If you had to base the next 365 days on four words, what would they be? Chris Brogan posted recently about taking three words and using them as a central focus for goal-setting the coming year. Not enough range, buddy. Settling on four instead, it was fun to think about which words to choose, and which areas to step into the new year with. Give it a try! In the end, an in no particular order, these four came to mind:

Consistent. Adventurous. Build. Adapt.

Consistent – Blogging and building a great site relies on consistency. Specifically with this site, the aim is to press the publish button consistently, every couple of weeks or so. Simple really.

Adventurous – Last year was epic in so many ways, and experiencing that kind of lifestyle has shifted my values and mindset dramatically. It’s an aim for this year to contain more adventures, and for that type of learning to continue for the foreseeable.

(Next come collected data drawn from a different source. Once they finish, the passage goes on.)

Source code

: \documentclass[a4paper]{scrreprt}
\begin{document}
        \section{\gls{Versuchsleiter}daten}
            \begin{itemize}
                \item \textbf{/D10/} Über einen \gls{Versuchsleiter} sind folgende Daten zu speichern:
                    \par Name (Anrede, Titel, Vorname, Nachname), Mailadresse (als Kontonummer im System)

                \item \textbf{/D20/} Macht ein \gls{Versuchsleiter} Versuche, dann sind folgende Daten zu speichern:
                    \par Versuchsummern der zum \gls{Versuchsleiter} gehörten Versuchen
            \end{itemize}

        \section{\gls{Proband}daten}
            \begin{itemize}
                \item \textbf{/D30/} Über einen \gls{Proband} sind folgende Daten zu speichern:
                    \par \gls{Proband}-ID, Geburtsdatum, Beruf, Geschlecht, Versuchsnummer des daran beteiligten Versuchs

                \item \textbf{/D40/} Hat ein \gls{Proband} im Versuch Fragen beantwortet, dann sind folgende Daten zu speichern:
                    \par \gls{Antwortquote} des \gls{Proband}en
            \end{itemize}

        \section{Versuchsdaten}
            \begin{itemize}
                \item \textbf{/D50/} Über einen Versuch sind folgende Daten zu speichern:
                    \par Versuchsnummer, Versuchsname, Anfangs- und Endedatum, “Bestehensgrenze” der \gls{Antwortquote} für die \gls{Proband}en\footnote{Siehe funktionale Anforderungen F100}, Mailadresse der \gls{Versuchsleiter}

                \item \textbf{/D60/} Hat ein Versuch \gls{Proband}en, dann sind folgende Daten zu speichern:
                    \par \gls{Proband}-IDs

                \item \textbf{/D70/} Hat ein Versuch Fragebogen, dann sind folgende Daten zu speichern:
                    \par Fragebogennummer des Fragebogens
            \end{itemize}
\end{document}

Build – Disposable things aren’t appealing anymore. I’d love to use this year to build the foundations for a committed future (relationships, business, adventures, lifestyle etc).

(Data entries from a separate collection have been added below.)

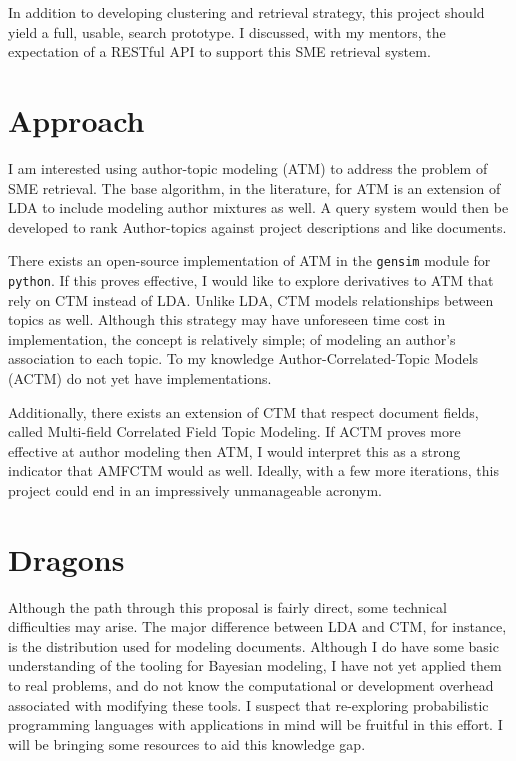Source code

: \documentclass{article}
\begin{document}
\begin{multicols}{2}
In addition to developing clustering and retrieval strategy, this project should yield
a full, usable, search prototype. I discussed, with my mentors, the expectation of a
RESTful API to support this SME retrieval system.

\section{Approach}

I am interested using author-topic\cite{Rosen-Zvi2004} modeling (ATM) to address the
problem of SME retrieval. The base algorithm, in the literature, for ATM is an
extension of LDA to include modeling author mixtures as well. A
query system would then be developed to rank Author-topics against project
descriptions and like documents.

There exists an open-source implementation of ATM in the \texttt{gensim}\cite{rehurek_lrec}
module for \texttt{python}. If this proves effective, I would like to explore
derivatives to ATM that rely on CTM instead of LDA. Unlike LDA, CTM models
relationships between topics as well. Although this strategy may have unforeseen time
cost in implementation, the concept is relatively simple; of modeling an author's
association to each topic. To my knowledge Author-Correlated-Topic Models (ACTM) do not yet
have implementations.

Additionally, there exists an extension of CTM that respect document fields, called
Multi-field Correlated Field Topic Modeling\cite{Salomatin2009MultifieldCT}. If ACTM
proves more effective at author modeling then ATM, I would interpret this as a strong
indicator that AMFCTM would as well. Ideally, with a few more iterations, this
project could end in an impressively unmanageable acronym.

\section{Dragons}

Although the path through this proposal is fairly direct, some technical difficulties may arise.
The major difference between LDA and CTM, for instance, is the distribution used for modeling
documents. Although I do have some basic understanding of the tooling for Bayesian modeling,
I have not yet applied them to real problems, and do not know the computational or development
overhead associated with modifying these tools. I suspect that re-exploring probabilistic
programming languages with applications in mind will be fruitful in this effort.
I will be bringing some resources\cite{lambert2018} to aid this knowledge gap.


\end{multicols}
\end{document}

Adapt – Tom from Tomsbiketrip recently published a new post and a sentence grabbed me. “There is sometimes — not always, but sometimes — an air of desperation around ‘post-trip’ blogs.”

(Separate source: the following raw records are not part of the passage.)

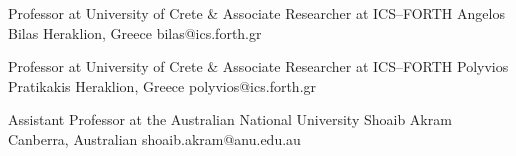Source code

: 


\begin{cventries}

  \cventry
    {Professor at University of Crete \& Associate Researcher at ICS--FORTH} %
    {Angelos Bilas} %
    {Heraklion, Greece} %
    {} %
    {
        bilas@ics.forth.gr
    }

  \cventry
    {Professor at University of Crete \& Associate Researcher at ICS--FORTH} %
    {Polyvios Pratikakis} %
    {Heraklion, Greece} %
    {} %
    {
        polyvios@ics.forth.gr
    }


  \cventry
    {Assistant Professor at the Australian National University} %
    {Shoaib Akram} %
    {Canberra, Australian} %
    {} %
    {
		shoaib.akram@anu.edu.au
    }

\end{cventries}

It’s totally true, it happens all the time, and it’s something that’s been on my mind for a while. There’s going to be a pivot in the coming months on VagueDirection.com which will highlight some adventurous content that isn’t directly connected to last years ride or even cycling. It will introduce you guys to some fascinating people and their stories, which I hope will inspire, amuse, teach, shock and maybe even move you. Adapting beats going stale.

So that’s my four words. What are yours? It’d be awesome to discover what you’re aiming for in 2014, what adventures the year has in store, and which words you’ll focus on this year. Let me know in the comments down there ↓

Happy New Year!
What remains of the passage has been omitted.